The LLM Top 10 targets chat and completion surfaces. The Agentic Top 10 targets systems that take actions — invoking tools, writing to memory, spawning sub-agents, and executing multi-step plans. The failure modes are kinetic, not just informational.
What is the single highest-impact mitigation for agentic AI?
Constrain tool scope and enforce least-privilege at the tool boundary. Most catastrophic agent incidents trace to an agent holding a tool credential more powerful than the task required.
Do we need a human-in-the-loop for every agentic action?
No. Set HITL thresholds based on blast radius — reversible, low-cost actions run autonomously, while irreversible actions (financial transfers, external communications, data deletion) require a human approval gate.
How do we detect memory poisoning before it causes damage?

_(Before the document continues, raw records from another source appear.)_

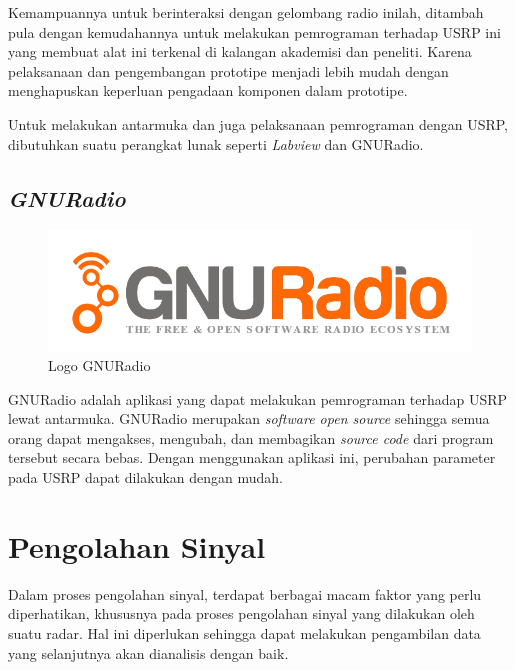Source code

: Kemampuannya untuk berinteraksi dengan gelombang radio inilah, ditambah pula dengan kemudahannya untuk melakukan pemrograman terhadap USRP ini yang membuat alat ini terkenal di kalangan akademisi dan peneliti. Karena pelaksanaan dan pengembangan prototipe menjadi lebih mudah dengan menghapuskan keperluan pengadaan komponen dalam prototipe.

Untuk melakukan antarmuka dan juga pelaksanaan pemrograman dengan USRP, dibutuhkan suatu perangkat lunak seperti \textit{Labview} dan GNURadio.

\subsection{\textit{GNURadio}}

\begin{figure}
	\begin{center}
		\includegraphics[scale=0.5]{pics/bab2/GNU.png} 
		\caption[Logo GNURadio]{Logo GNURadio}
		\label{pic:logoGnuRadio}
	\end{center}
\end{figure}
GNURadio adalah aplikasi yang dapat melakukan pemrograman terhadap USRP lewat antarmuka. GNURadio merupakan \textit{software open source} sehingga semua orang dapat mengakses, mengubah, dan membagikan \textit{source code} dari program tersebut secara bebas. Dengan menggunakan aplikasi ini, perubahan parameter pada USRP dapat dilakukan dengan mudah.

\section{Pengolahan Sinyal}

Dalam proses pengolahan sinyal, terdapat berbagai macam faktor yang perlu diperhatikan, khususnya pada proses pengolahan sinyal yang dilakukan oleh suatu radar. Hal ini diperlukan sehingga dapat melakukan pengambilan data yang selanjutnya akan dianalisis dengan baik.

Use content provenance on every memory write (who, when, source) and validate retrievals against integrity hashes. Flag any memory entry whose embedding drifts more than two standard deviations from its historical cluster.
Which OWASP controls map to ISO 42001 and NIST AI RMF?
Every agentic control maps to NIST AI RMF MANAGE 2 (mitigation) and MEASURE 2 (trustworthy characteristics), and to ISO 42001 A.6.2.6 (system operation), A.6.2.8 (incidents), and A.9.2 (monitoring). The OWASP catalog provides the implementation detail those standards omit.
What belongs in an agentic incident runbook?
A kill-switch procedure, a memory-quarantine procedure, a tool-revocation procedure, an escalation tree, and a forensic-capture checklist for agent traces, tool-call logs, and memory snapshots.